18 de junio de 2016 14:47

Músicos y bailarines rindieron tributo al Taita Inti

Músicos y bailarines rindieron tributo al Taita Inti Museo Arqueológico Rumipamba en conmemoración del solsticio de verano. Foto: Paola Gavilanes/ EL COMERCIO

Músicos y bailarines rindieron tributo al Taita Inti Museo Arqueológico Rumipamba en conmemoración del solsticio de verano. Foto: Paola Gavilanes/ EL COMERCIO

Compartir
valorar articulo
Descrición
Indignado 0
Triste 0
Indiferente 0
Sorprendido 0
Contento 1
Paola Gavilanes

El tiempo para agradecer y pedir perdón a la Pachamama llegó este sábado 18 de junio del 2016 con el inicio de la Fiesta del Solsticio de Verano. Desde las 10:00 alrededor de
40 músicos y bailarines se reunieron esta mañana y tarde en el Museo Arqueológico Rumipamba para celebrar el acontecimiento natural conocido también como Sol quieto.

En el Solsticio de Verano el sol parece detener su actividad y quedarse quieto. Llega a su punto más alto con relación al Ecuador. Ese acontecimiento ocurre cada 21 de junio, pero la celebración se adelantó para aprovechar el fin de semana y la asistencia del público. Los primeros invitados llegaron a dicho escenario a las 09:30. Ellos se beneficiaron de la espera para escuchar la historia detrás del Solsticio de Verano.

De acuerdo con el taita Luis Calahorrano los pueblos indígenas se reunían cada año para celebrar a lo grande la llegada de ese suceso natural.

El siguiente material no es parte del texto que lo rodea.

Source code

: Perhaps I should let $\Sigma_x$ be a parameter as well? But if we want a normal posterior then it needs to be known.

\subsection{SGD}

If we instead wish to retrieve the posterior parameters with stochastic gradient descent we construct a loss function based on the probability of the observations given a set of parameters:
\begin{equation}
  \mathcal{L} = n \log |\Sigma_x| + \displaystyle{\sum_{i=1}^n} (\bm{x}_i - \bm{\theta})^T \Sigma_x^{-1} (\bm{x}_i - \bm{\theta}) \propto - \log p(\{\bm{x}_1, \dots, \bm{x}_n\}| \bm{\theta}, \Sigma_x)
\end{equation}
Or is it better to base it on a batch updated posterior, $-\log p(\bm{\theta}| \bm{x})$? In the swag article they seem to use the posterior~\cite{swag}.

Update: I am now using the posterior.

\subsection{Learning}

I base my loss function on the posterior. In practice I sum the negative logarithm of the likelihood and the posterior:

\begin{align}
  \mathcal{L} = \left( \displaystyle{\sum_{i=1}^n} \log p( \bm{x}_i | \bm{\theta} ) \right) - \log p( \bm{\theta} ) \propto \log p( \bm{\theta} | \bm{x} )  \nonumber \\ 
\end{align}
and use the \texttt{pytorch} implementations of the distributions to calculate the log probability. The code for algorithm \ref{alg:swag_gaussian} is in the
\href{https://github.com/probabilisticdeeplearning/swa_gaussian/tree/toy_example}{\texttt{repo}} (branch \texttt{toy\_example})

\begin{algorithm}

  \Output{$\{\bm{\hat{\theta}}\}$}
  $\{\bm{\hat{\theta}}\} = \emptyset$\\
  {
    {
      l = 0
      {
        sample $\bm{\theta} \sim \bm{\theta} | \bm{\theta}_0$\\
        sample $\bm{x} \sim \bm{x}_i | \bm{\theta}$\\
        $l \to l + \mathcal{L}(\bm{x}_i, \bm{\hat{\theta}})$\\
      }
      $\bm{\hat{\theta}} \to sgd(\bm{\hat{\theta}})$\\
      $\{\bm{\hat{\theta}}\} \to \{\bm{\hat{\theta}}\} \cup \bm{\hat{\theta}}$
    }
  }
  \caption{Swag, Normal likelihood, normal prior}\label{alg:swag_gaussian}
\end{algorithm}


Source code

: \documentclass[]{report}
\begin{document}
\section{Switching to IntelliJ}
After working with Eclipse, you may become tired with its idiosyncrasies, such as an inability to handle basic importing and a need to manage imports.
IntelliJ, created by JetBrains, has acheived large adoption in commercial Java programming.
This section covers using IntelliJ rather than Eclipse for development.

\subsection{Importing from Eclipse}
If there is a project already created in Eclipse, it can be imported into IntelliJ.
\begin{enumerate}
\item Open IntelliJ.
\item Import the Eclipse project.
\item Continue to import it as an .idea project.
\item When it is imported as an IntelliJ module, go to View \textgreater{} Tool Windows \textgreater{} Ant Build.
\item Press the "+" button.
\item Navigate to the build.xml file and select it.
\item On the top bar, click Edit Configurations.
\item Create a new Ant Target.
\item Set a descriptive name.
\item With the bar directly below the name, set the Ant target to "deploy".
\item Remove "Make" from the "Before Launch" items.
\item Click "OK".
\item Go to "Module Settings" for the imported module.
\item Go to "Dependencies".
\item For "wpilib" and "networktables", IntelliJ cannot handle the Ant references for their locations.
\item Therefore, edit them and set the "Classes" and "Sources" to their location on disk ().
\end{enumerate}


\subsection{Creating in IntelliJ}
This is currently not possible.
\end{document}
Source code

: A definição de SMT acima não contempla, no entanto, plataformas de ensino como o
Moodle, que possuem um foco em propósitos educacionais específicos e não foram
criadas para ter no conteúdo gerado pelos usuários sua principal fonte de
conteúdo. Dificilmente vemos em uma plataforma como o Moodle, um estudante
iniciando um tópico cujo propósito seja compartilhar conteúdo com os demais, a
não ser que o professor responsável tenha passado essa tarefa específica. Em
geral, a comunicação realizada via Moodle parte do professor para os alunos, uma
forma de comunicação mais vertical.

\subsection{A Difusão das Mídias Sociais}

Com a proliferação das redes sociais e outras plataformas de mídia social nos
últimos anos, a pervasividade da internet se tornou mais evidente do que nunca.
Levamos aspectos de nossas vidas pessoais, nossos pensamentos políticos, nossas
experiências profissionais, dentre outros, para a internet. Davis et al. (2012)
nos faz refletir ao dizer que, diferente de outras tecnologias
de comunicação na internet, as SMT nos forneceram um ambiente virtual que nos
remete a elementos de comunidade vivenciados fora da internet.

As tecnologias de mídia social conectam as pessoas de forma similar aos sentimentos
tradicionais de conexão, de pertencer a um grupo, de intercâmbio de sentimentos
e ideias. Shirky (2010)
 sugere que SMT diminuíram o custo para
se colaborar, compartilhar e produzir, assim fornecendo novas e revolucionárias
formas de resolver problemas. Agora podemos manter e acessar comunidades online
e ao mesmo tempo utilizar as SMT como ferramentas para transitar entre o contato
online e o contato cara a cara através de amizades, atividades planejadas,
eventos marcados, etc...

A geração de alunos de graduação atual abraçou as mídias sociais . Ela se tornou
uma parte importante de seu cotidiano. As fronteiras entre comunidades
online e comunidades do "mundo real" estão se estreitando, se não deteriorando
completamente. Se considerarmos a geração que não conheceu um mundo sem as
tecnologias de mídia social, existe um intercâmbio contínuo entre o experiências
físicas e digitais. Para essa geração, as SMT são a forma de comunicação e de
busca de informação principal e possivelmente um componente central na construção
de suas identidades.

Músicos y bailarines rindieron tributo al Taita Inti Museo Arqueológico Rumipamba en conmemoración del solsticio de verano. Foto: Paola Gavilanes/ EL COMERCIO

Músicos y bailarines rindieron tributo al Taita Inti Museo Arqueológico Rumipamba en conmemoración del solsticio de verano. Foto: Paola Gavilanes/ EL COMERCIO

Acudían a la fiesta luciendo sus mejores trajes y llevando productos para compartirlos entre todos los participantes. A las 12:00 formaban un círculo para participar de la ceremonia y para deshacerse de la energía negativa y cargarse de la positiva. Eso, precisamente, hicieron las personas y bailarines que acudieron al Museo Arqueológico Rumipamba. Ellos dieron las gracias a la Pachamama y al Taita Inti elevando los brazos y la mirada al oriente, por donde aparece el sol. También agradecieron a la lluvia y al viento.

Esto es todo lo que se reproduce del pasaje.